It was not histrionic.AlohaJoe wrote: ↑Tue Dec 11, 2018 8:51 pm I was 100% stocks. Didn't care about the crash. Went to work. Lived my life. I wasn't going to use the money for several decades anyway. Found the "maybe this is the end of modern economies" stuff histrionic. I was trying to sell my house at the time which meant it took 6 months and I ended up selling it for the same exact price I had paid several years before. I didn't care about the price but taking six months was annoying.
We were looking at a situation where most countries in the developed world would have had to nationalize their banks. Citi and Deutsche in particular were even more vulnerable than we thought. The banking system proved to be woefully undercapitalized. RBS was one of the world's top 5 banks by assets, briefly, and it was bust. (I have actually read somewhere that it was the *largest* bank by assets in the world, but I don't have the reference).
It was the global margin call. Liquidity just vanished - major corporations were unable to roll their Commercial Paper - the likes of Ford and GE were ringing up the US Treasury and saying they would have trouble paying their employees and suppliers. Financial institutions were so interconnected that few of them would have survived without state aid. What happened to Ireland and Iceland (nationalization of the leading banks with the state taking on the debts of those banks) would have happened in other countries too - UK (where it did de facto happen), US, Germany in particular (but also France, Italy and others).
That would have catapulted us back to a world not seen since the 1930s & 1940s of intense state control of finance.
World trade fell faster in Q1 2009 than it did in 1931. It was apocalyptic. Basically the entire supply chain of the world stopped ordering. Oil dropped from $150/ bl to $40/ bl - just as a measure of how far demand fell. There was a serious risk of 1930s style unemployment and a downward spiral.

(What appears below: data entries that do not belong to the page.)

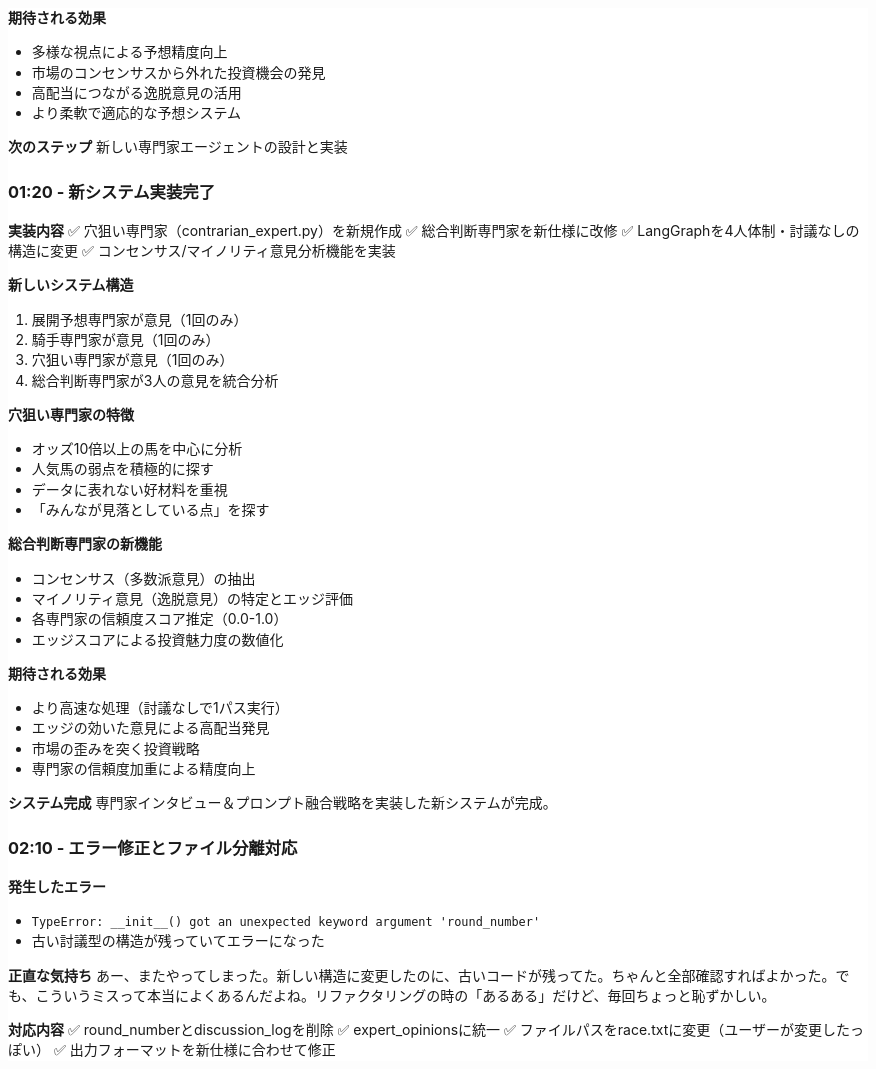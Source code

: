 **期待される効果**
- 多様な視点による予想精度向上
- 市場のコンセンサスから外れた投資機会の発見
- 高配当につながる逸脱意見の活用
- より柔軟で適応的な予想システム

**次のステップ**
新しい専門家エージェントの設計と実装

### 01:20 - 新システム実装完了

**実装内容**
✅ 穴狙い専門家（contrarian_expert.py）を新規作成
✅ 総合判断専門家を新仕様に改修
✅ LangGraphを4人体制・討議なしの構造に変更
✅ コンセンサス/マイノリティ意見分析機能を実装

**新しいシステム構造**
1. 展開予想専門家が意見（1回のみ）
2. 騎手専門家が意見（1回のみ）
3. 穴狙い専門家が意見（1回のみ）
4. 総合判断専門家が3人の意見を統合分析

**穴狙い専門家の特徴**
- オッズ10倍以上の馬を中心に分析
- 人気馬の弱点を積極的に探す
- データに表れない好材料を重視
- 「みんなが見落としている点」を探す

**総合判断専門家の新機能**
- コンセンサス（多数派意見）の抽出
- マイノリティ意見（逸脱意見）の特定とエッジ評価
- 各専門家の信頼度スコア推定（0.0-1.0）
- エッジスコアによる投資魅力度の数値化

**期待される効果**
- より高速な処理（討議なしで1パス実行）
- エッジの効いた意見による高配当発見
- 市場の歪みを突く投資戦略
- 専門家の信頼度加重による精度向上

**システム完成**
専門家インタビュー＆プロンプト融合戦略を実装した新システムが完成。

### 02:10 - エラー修正とファイル分離対応

**発生したエラー**
- `TypeError: __init__() got an unexpected keyword argument 'round_number'`
- 古い討議型の構造が残っていてエラーになった

**正直な気持ち**
あー、またやってしまった。新しい構造に変更したのに、古いコードが残ってた。ちゃんと全部確認すればよかった。でも、こういうミスって本当によくあるんだよね。リファクタリングの時の「あるある」だけど、毎回ちょっと恥ずかしい。

**対応内容**
✅ round_numberとdiscussion_logを削除
✅ expert_opinionsに統一
✅ ファイルパスをrace.txtに変更（ユーザーが変更したっぽい）
✅ 出力フォーマットを新仕様に合わせて修正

We were lucky. The UK had an unusually realistic Chancellor (Minister of Finance) and a Prime Minister who had been Chancellor for 10 years, surrounded by intelligent advisers who he trusted. The US had an able Sec of Treasury and a Chairman of the Federal Reserve who had spent his professional life studying the lessons of Japan (which made all the mistakes in the early 1990s) and the 1930s. The US President simply said "this sucker's going down" and stood back and let them do their jobs.
The collective action by Treasury and Central Bank authorities stopped the meltdown. And the coordinated fiscal stimulus across the world agreed in March 2009 restored orders and business confidence.
We still had the Euro crisis post that (Greece and the PIIGS). Europe embraced austerity at just the wrong moment and is still paying for that.
But the initial reaction was precisely the one historians have argued should have been tried in 1929-31 (to be more precise, historians are clear why the international architecture and domestic politics prevented it from being tried). You might call it John Maynard Keynes last gift.
Adam Tooze has written an excellent (and voluminous) history of the Crisis. Highlighting the importance of China going on the infrastructure spending spree of all time, and the important role of the Fed in funding the Eurodollar market (European banks get their dollar liquidity from the Fed, in effect).
I think the data says that all of the world's economic growth in the 18 months post the Crash was, net net, Chinese infrastructure and other spending on physical assets. Beijing - the last Keynesians. Who knew?